* _Work to be completed_: Exactly how many lines in this data contain the word "API를"? Only the number should be given.

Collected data
-----

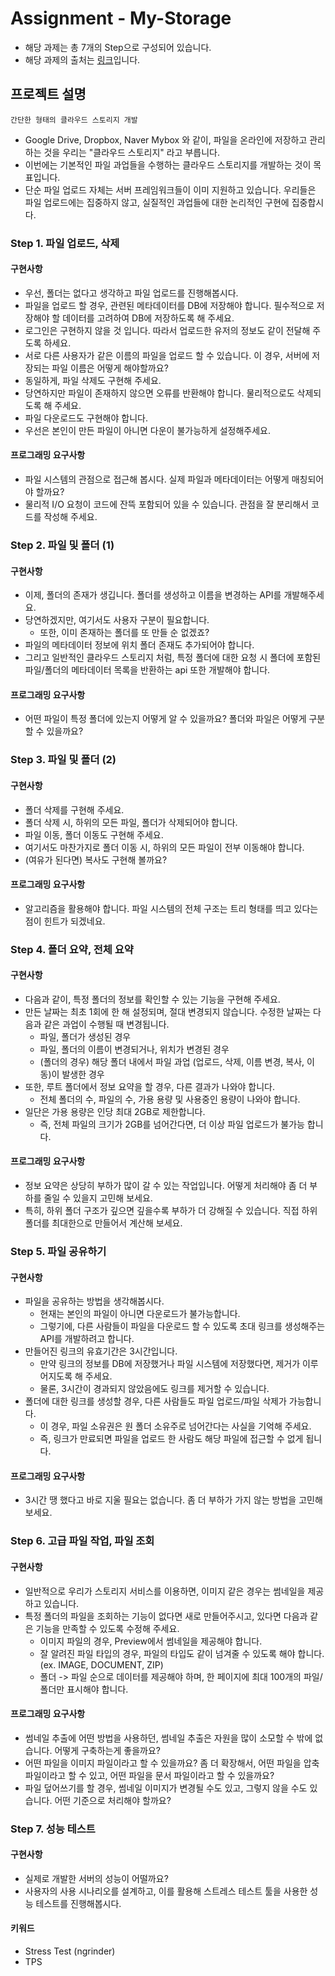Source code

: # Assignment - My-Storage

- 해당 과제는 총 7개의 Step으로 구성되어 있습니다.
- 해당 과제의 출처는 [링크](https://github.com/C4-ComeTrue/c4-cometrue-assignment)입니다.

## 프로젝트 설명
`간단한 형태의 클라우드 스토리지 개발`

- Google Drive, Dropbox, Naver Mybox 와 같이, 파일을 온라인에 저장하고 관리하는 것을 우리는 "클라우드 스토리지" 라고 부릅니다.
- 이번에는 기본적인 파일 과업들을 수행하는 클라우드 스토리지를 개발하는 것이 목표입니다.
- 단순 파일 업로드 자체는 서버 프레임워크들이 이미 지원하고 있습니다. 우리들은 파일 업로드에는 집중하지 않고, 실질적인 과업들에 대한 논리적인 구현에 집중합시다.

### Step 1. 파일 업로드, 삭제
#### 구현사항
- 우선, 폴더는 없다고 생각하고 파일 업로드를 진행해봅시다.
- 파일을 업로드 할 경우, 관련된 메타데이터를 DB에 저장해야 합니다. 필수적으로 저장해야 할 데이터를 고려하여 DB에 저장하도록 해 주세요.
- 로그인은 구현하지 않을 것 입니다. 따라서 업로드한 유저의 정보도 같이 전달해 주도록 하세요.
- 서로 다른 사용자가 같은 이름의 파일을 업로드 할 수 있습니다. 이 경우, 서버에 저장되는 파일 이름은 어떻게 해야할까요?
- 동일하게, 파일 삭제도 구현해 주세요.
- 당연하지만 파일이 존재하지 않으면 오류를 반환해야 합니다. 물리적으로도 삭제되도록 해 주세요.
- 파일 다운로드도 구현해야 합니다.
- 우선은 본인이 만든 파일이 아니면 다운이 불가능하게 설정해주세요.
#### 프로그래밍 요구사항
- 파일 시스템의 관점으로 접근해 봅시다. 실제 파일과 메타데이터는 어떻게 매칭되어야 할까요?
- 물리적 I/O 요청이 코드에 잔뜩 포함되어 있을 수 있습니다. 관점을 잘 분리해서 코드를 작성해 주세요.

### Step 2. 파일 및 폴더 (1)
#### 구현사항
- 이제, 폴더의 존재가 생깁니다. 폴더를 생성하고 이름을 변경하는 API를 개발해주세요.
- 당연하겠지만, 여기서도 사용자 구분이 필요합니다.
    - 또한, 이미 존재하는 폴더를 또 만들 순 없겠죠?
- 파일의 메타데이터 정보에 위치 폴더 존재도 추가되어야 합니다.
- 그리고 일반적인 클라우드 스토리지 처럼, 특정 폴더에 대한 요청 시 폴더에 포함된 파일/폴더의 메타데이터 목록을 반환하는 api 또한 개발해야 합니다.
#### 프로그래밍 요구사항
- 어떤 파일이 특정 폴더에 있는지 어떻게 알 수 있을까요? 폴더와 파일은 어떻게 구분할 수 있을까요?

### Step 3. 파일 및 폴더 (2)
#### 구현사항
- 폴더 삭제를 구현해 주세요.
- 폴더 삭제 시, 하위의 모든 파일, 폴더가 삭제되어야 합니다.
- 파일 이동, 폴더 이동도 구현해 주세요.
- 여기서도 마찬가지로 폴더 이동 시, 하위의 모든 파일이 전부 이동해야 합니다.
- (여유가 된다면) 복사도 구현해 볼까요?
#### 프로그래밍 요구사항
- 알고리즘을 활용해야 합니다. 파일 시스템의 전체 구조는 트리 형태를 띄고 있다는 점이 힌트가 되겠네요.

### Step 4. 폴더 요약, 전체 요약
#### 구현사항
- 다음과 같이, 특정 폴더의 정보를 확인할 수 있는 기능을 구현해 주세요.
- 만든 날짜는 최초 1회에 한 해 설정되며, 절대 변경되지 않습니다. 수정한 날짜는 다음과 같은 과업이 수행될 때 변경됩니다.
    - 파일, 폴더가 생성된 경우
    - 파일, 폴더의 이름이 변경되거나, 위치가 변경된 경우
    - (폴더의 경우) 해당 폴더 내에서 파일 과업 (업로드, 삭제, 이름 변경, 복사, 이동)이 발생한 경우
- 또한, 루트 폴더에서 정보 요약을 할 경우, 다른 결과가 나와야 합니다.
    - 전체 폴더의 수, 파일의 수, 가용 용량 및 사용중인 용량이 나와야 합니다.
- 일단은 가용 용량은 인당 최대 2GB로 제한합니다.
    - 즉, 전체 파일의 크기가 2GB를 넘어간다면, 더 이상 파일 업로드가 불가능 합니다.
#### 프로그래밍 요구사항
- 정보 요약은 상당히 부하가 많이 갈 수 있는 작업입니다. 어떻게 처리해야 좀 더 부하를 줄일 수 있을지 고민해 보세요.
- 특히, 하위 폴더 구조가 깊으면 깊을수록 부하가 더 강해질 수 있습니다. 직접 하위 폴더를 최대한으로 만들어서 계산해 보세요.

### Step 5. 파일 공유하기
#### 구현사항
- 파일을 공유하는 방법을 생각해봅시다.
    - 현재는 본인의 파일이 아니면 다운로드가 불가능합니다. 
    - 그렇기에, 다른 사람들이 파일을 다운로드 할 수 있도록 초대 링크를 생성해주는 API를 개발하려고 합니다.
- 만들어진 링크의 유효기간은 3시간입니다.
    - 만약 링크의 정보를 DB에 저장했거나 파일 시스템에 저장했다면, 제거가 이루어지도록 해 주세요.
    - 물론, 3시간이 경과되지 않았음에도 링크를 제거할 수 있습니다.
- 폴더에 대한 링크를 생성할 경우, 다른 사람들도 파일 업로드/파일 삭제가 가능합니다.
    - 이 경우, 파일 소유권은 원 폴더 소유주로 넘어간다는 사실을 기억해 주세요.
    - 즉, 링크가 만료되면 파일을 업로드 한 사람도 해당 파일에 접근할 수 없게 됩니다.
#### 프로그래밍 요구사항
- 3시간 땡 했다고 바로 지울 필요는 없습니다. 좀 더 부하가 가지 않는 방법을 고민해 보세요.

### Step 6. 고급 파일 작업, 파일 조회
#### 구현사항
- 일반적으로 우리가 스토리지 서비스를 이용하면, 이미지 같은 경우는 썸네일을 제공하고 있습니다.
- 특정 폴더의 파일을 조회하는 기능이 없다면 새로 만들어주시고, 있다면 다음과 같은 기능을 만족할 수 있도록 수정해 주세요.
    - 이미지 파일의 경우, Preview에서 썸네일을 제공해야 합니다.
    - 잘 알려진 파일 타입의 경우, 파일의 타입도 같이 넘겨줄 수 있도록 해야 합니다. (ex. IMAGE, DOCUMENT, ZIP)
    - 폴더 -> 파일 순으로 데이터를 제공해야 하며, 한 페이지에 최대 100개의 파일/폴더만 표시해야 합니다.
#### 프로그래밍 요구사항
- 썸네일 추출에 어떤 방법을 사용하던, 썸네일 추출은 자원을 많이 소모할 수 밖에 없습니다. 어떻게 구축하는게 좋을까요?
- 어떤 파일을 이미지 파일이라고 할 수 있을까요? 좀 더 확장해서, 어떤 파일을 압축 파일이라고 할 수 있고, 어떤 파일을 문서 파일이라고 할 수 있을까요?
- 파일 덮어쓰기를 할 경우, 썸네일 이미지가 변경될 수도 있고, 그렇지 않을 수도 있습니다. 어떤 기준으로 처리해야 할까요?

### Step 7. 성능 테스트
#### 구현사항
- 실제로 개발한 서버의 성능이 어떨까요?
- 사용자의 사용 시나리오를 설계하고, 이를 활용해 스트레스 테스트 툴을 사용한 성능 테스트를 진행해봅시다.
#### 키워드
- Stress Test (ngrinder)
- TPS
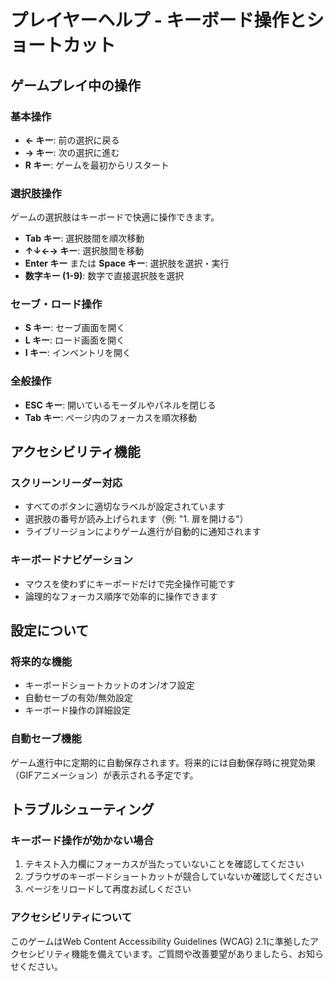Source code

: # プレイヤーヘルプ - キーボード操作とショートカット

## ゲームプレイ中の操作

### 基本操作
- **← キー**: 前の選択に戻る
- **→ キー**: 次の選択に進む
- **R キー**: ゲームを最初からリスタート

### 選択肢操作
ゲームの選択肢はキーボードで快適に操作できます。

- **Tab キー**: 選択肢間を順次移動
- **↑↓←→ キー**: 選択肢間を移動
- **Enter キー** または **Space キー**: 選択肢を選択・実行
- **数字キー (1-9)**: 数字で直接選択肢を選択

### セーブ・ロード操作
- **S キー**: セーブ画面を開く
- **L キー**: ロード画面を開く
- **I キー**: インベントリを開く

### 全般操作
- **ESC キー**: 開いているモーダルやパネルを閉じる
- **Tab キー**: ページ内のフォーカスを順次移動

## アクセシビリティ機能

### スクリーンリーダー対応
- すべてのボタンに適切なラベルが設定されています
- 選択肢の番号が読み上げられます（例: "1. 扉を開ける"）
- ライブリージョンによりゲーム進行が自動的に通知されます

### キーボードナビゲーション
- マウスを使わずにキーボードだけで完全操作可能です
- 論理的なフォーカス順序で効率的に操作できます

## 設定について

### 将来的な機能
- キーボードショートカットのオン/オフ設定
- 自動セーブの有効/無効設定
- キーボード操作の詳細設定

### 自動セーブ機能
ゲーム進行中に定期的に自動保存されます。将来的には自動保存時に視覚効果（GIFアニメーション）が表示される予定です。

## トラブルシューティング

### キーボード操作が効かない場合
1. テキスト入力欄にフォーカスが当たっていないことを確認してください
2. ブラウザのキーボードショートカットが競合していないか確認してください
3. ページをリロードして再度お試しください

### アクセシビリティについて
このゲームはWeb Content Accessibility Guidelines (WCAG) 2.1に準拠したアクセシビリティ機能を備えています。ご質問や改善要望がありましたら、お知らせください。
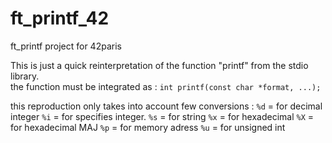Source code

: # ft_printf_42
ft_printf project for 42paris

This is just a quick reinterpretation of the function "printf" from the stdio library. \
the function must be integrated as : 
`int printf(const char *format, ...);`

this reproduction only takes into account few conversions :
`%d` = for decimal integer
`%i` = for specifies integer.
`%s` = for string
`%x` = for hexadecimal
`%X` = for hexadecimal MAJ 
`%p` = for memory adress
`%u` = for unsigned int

-----

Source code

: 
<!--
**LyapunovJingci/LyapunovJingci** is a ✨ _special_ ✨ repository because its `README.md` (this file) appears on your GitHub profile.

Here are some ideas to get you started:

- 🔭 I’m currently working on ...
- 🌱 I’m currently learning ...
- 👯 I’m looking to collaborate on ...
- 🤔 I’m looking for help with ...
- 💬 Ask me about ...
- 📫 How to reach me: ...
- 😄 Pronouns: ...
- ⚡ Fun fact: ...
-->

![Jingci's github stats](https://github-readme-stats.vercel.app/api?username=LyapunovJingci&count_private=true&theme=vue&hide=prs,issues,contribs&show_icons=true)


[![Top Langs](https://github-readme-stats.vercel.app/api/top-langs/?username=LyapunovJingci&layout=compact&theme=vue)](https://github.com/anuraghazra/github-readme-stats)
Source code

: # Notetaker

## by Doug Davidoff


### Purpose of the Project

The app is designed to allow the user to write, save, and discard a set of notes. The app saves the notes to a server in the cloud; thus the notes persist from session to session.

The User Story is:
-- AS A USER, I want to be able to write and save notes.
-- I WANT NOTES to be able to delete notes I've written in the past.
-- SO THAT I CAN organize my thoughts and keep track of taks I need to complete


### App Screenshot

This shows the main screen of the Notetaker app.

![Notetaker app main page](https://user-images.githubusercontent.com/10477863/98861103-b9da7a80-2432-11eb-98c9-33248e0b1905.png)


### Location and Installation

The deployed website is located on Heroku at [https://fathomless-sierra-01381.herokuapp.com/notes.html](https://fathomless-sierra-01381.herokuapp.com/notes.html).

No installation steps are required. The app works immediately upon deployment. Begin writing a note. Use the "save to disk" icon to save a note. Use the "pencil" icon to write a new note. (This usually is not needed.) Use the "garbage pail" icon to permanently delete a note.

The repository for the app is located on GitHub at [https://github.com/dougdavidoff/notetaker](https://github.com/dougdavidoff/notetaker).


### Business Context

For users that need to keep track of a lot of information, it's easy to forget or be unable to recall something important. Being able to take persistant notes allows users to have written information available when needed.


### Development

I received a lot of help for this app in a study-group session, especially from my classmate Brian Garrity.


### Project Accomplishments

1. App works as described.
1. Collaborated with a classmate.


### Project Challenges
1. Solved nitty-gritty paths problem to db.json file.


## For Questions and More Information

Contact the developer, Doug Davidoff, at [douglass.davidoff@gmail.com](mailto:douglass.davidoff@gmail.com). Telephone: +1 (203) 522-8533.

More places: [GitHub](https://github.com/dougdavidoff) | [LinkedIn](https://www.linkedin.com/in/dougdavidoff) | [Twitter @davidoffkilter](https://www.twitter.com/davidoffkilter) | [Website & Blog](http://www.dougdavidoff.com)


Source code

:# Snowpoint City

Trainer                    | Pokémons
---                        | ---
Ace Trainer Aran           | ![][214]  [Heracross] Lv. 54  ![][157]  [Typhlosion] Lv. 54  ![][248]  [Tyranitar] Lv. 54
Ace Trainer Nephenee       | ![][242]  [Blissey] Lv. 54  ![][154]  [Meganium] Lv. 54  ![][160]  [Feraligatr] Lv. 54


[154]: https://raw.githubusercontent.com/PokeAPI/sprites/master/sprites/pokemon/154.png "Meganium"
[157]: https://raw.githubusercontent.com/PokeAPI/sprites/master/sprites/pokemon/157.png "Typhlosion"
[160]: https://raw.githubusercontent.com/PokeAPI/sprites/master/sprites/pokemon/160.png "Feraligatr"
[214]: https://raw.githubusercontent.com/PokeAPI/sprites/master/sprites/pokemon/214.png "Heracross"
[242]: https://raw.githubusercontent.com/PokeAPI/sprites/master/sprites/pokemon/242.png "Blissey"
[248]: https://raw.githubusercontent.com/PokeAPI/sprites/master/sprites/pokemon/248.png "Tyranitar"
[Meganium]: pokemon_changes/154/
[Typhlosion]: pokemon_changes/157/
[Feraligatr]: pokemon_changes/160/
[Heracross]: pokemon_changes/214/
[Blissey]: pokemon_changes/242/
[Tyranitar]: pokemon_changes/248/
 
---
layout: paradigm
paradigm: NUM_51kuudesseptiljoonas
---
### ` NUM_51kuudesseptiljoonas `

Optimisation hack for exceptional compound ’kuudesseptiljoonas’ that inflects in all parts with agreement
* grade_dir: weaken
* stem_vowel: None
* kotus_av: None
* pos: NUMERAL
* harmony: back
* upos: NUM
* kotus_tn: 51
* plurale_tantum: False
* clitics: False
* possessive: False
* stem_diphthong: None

-----

* _Task result_: 2